Dalam Islam aturan yang harusnya menaungi kaum muslimin adalah aturan yang berasal dari sang pencipta sekaligus pengatur kehidupan yakni dengan penerapan Pemerintahan Islam yang memandang haram dan halal suatu perbuatan. Penerapan Islam secara menyeluruh oleh negara mengharuskan negara memberantas korupsi sampai tuntas, sebab aktivitas korupsi di dalam Islam jelas keharamannya. Dalil keharamannya terdapat dalam Q.S Al-Baqarah ayat 188 “Janganlah kamu memakan harta diantara kamu dengan jalan yang batil dan (janganlah) kamu membawa (urusan) harta itu kepada para hakim dengan maksud agar kamu dapat memakan sebagian harta orang lain itu dengan jalan dosa, padahal kamu mengetahui.” Islam mempunyai tindakan pencegahan (preventif) dan penindakan (kuratif). Tindakan pencegahan dan pemberantasan korupsi yang dilakukan negara adalah pertama, memastikan para pejabat mempunyai keimanan dan ketaqwaan kepada Allah SWT. Keimanan dan ketaqwaan inilah yang merupakan pondasi awal dalam pemilihan para pejabat negara dan memastikan para pejabat tersebut berlaku jujur serta amanah dalam melaksanakan tugasnya sebagai pelayan rakyatnya. Kedua, memberikan gaji yang cukup untuk memenuhi kebutuhan sehingga akan terhindar dari pencurian uang negara. Selanjutnya hukuman yang ditetapkan oleh negara bagi pelaku korupsi adalah berupa penjara bahkan sampai pada hukuman mati sesuai dengan tingkatan dan besarnya kerugian yang ditimbulkan.
Dalam hadis riwayat Muslim, dari ‘Adi nin Amirah al-kindi, aku mendengar Rasulullah Saw.
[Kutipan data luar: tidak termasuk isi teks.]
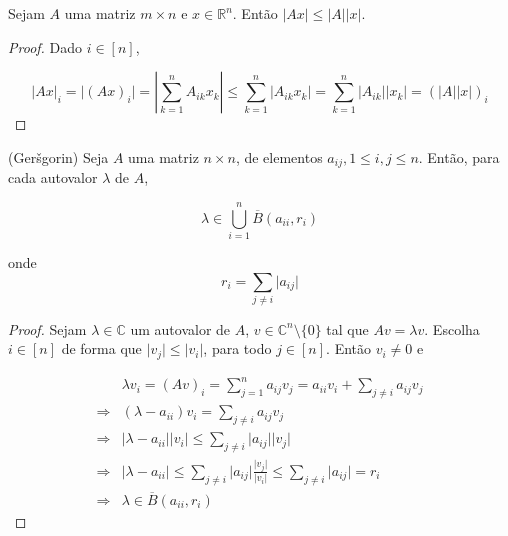 \begin{lema}
Sejam $A$ uma matriz $m \times n$ e $x \in \mathbb{R}^n$. Então $\vert Ax \vert \leq \vert A \vert \vert x \vert$.
\end{lema}
\begin{proof}
Dado $i \in [n]$,

$$ \vert Ax \vert_i = \vert (Ax)_i \vert = \left| \sum_{k = 1}^n A_{ik}x_k \right|
\leq  \sum_{k = 1}^n \vert A_{ik}x_k \vert 
=     \sum_{k = 1}^n \vert A_{ik} \vert \vert x_k \vert
=     (\vert A \vert \vert x \vert)_i
$$
\end{proof}

\begin{teorema}
(Ger\v{s}gorin) \cite{horn2012matrix} Seja $A$ uma matriz $n \times n$, de elementos $a_{ij}, 1\leq i,j \leq n$. Então, para cada autovalor $\lambda$ de $A$,

$$ \lambda \in \bigcup_{i = 1}^n \overline{B}(a_{ii}, r_i) $$

onde $$r_i = \sum_{j \neq i} \vert a_{ij} \vert$$
\end{teorema}
\begin{proof}
Sejam $\lambda \in \mathbb{C}$ um autovalor de $A$, $v \in \mathbb{C}^{n} \setminus \lbrace 0 \rbrace$ tal que $Av = \lambda v$. Escolha $i \in [n]$ de forma que $\vert v_j \vert \leq \vert v_i \vert$, para todo $j \in [n]$. Então $v_i \neq 0$ e

\begin{subequations}
\begin{align*}
& \lambda v_i = (Av)_i
= \sum_{j = 1}^n a_{ij}v_j
= a_{ii}v_i + \sum_{j \neq i} a_{ij}v_j
\\ \Rightarrow &
(\lambda - a_{ii})v_i = \sum_{j \neq i} a_{ij}v_j
\\ \Rightarrow &
\vert \lambda - a_{ii} \vert \vert v_i \vert \leq \sum_{j \neq i} \vert a_{ij} \vert \vert v_j \vert
\\ \Rightarrow &
\vert \lambda - a_{ii} \vert \leq
\sum_{j \neq i} \vert a_{ij} \vert \frac{ \vert v_j \vert}{\vert v_i \vert}
\leq \sum_{j \neq i} \vert a_{ij} \vert = r_i
\\ \Rightarrow &
\lambda \in \overline{B}(a_{ii}, r_i)
\end{align*}
\end{subequations}
\end{proof}

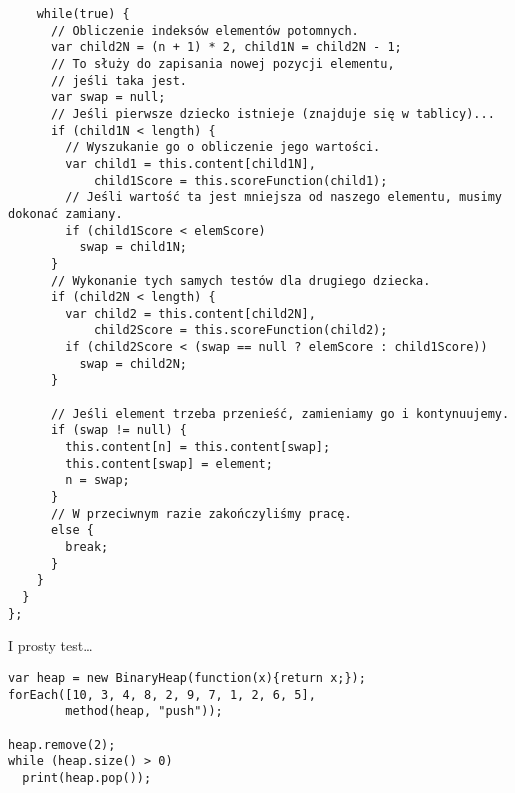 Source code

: \begin{verbatim}
    while(true) {
      // Obliczenie indeksów elementów potomnych.
      var child2N = (n + 1) * 2, child1N = child2N - 1;
      // To służy do zapisania nowej pozycji elementu,
      // jeśli taka jest.
      var swap = null;
      // Jeśli pierwsze dziecko istnieje (znajduje się w tablicy)...
      if (child1N < length) {
        // Wyszukanie go o obliczenie jego wartości.
        var child1 = this.content[child1N],
            child1Score = this.scoreFunction(child1);
        // Jeśli wartość ta jest mniejsza od naszego elementu, musimy dokonać zamiany.
        if (child1Score < elemScore)
          swap = child1N;
      }
      // Wykonanie tych samych testów dla drugiego dziecka.
      if (child2N < length) {
        var child2 = this.content[child2N],
            child2Score = this.scoreFunction(child2);
        if (child2Score < (swap == null ? elemScore : child1Score))
          swap = child2N;
      }

      // Jeśli element trzeba przenieść, zamieniamy go i kontynuujemy.
      if (swap != null) {
        this.content[n] = this.content[swap];
        this.content[swap] = element;
        n = swap;
      }
      // W przeciwnym razie zakończyliśmy pracę.
      else {
        break;
      }
    }
  }
};
\end{verbatim}
  
I prosty test…

 \begin{verbatim} 
var heap = new BinaryHeap(function(x){return x;});
forEach([10, 3, 4, 8, 2, 9, 7, 1, 2, 6, 5],
        method(heap, "push"));

heap.remove(2);
while (heap.size() > 0)
  print(heap.pop());
\end{verbatim}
Bersabda, barangsiapa diantara kalian yang kami beri amanah dengan suatu pekerjaan, lalu ia tidak menyerahkan suatu jarum atau yang lebih bernilai daripada itu kepada kami, maka harta tersebut akan ia bawa pada hari kiamat sebagai harta ghulul (korupsi). Dalam sejarah Islam, ketika Umar bin Khatab menjadi seorang khalifah, beliau biasa menyita harta tidak wajar para wali atau amilnya. Beliau pun bersikap tegas kepada keluarganya sendiri. Ketika melihat unta milik Abdullah bin Umar paling gemuk diantara unta yang digembalakan di padang gembalaan umum, beliau menyuruh Abdullah bin Umar menjual unta itu. Kemudian kelebihan dari modalnya dimasukkan ke kas negara. Khalifah Umar menilai, unta itu paling gemuk karena mendapat rumput terbaik mengingat Abdullah bin Umar adalah putra khalifah. (Ibnu ‘Abd Rabih, Al-Iqd al-Farid, 1/46-47).